When Texas deregulated its electricity market in 2002, the Texas Public Utility Commission set out to protect consumers by establishing rules that standardized bills. But while these rules required retail energy providers to put term and conditions in “plain language,” it’s easy for Texas electricity consumers to get confused. With the Texas Electricity Terms series, we will examine common features of the Texas electricity market and clear up areas where plain language can sometimes seem a little misleading. We will also highlight key places where consumers need to pay closer attention.

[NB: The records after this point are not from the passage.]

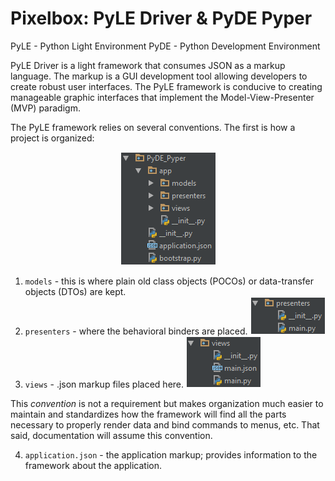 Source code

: # Pixelbox: PyLE Driver & PyDE Pyper

PyLE - Python Light Environment
PyDE - Python Development Environment

PyLE Driver is a light framework that consumes JSON as a markup language. The markup is a GUI development tool allowing
developers to create robust user interfaces. The PyLE framework is conducive to creating manageable graphic interfaces
that implement the Model-View-Presenter (MVP) paradigm.

The PyLE framework relies on several conventions. The first is how a project is organized:
<p align="center">
  <img src="https://github.com/badkraft/razorware.pixelbox/blob/master/repo_images/conv_proj_org.png"
       alt="PyLE project organization by convention"
       title="Convention 1: Project Organization"/>
</p>

1. `models` - this is where plain old class objects (POCOs) or data-transfer objects (DTOs) are kept.
2. `presenters` - where the behavioral binders are placed.
![PyLE presenter content naming by convention][conv_1b]  
3. `views` - .json markup files placed here.
![PyLE view content naming by convention][conv_1c]  

This *convention* is not a requirement but makes organization much easier to maintain and standardizes how the framework
will find all the parts necessary to properly render data and bind commands to menus, etc. That said, documentation will
assume this convention.

4. `application.json` - the application markup; provides information to the framework about the application.


[conv_1b]: https://github.com/badkraft/razorware.pixelbox/blob/master/repo_images/content_presenters.png "Convention 1b: Presenter Naming Convention"
[conv_1c]: https://github.com/badkraft/razorware.pixelbox/blob/master/repo_images/content_views.png "Convention 1c: View Naming Convention"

The Electricity Facts Label
In short, the EFL is the document that describes an energy plan. Think of it as the nutrition label on a grocery store item. Some Texas Retail Electric Providers (REP’s) let you examine the EFL for each and every play on their website so you can compare plans directly. Texas law requires that all plans for your area are available for viewing at the Power To Choose website.
The EFL will state:
- Whether it is a variable-plan, fixed-rate, month-to-month rate, or an indexed-rate plan
- The length of term or duration of the plan
- Whether the plan has an introductory rate and what happens to that rate at the end of the introductory period
- The rate per kilowatt hour (kWh) and if that rate depends on a usage rate – for example, whether you pay 11 cents per kilowatt-hour (kWh) for using 1,000 kWh in a month or 10 cents per kWH if you use 2,000 kWh in a month.

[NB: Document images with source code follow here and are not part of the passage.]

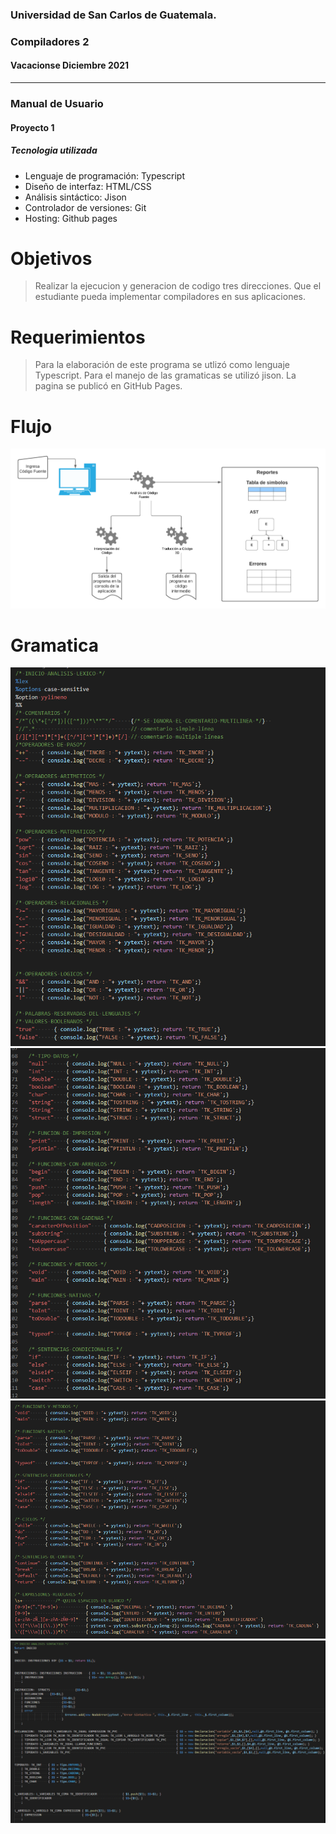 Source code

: ### Universidad de San Carlos de Guatemala.
### Compiladores 2
#### Vacacionse Diciembre 2021
___

### Manual de Usuario
#### Proyecto 1


##### Tecnologia utilizada

- Lenguaje de programación: Typescript
- Diseño de interfaz: HTML/CSS
- Análisis sintáctico: Jison
- Controlador de versiones: Git
- Hosting: Github pages

# Objetivos
> Realizar la ejecucion y generacion de codigo tres direcciones.
> Que el estudiante pueda implementar compiladores en sus aplicaciones.

# Requerimientos
> Para la elaboración de este programa se utlizó como lenguaje Typescript. Para el manejo de las gramaticas se utilizó jison. 
> La pagina se publicó en GitHub Pages.

# Flujo
![image](https://github.com/27Pablooliva27/27Pablooliva27.github.io/blob/main/Images/flujo_quetzal.png)
# Gramatica
![image](https://github.com/27Pablooliva27/27Pablooliva27.github.io/blob/main/Images/Terminales.png)
![image](https://github.com/27Pablooliva27/27Pablooliva27.github.io/blob/main/Images/Terminales1.png)
![image](https://github.com/27Pablooliva27/27Pablooliva27.github.io/blob/main/Images/Terminales2.png)
![image](https://github.com/27Pablooliva27/27Pablooliva27.github.io/blob/main/Images/Gramatica.png)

- If there is a cancellation fee and if so, how much itis
- Whether or not the rate can change during the contract period (an escape clause in the event the Texas Public Utility Commission) changes rates.
- Whether there are any additional surcharges.
Texas law is very precise and specifically defines the kinds of plans retailers can sell.
- The law even requires that EFL’s “be printed in paragraphs of no more than 250 words in a font no smaller than 10 point.”
- EFL’s must be provided free of charge to customers when they enroll for a plan.
- Each time a REP changes the rate for a given plan, a new EFL is generated for that plan.
If you ever have a question or concern about your energy plan, the first thing to examine is your EFL.
Texas only permits three kinds of rate plans: Variable (Month-to-Month), Fixed, and Indexed. Depending on your circumstance and your needs, each ones offers benefits and drawbacks.
Variable-Rate Residential Plan (also known as Month-to-Month)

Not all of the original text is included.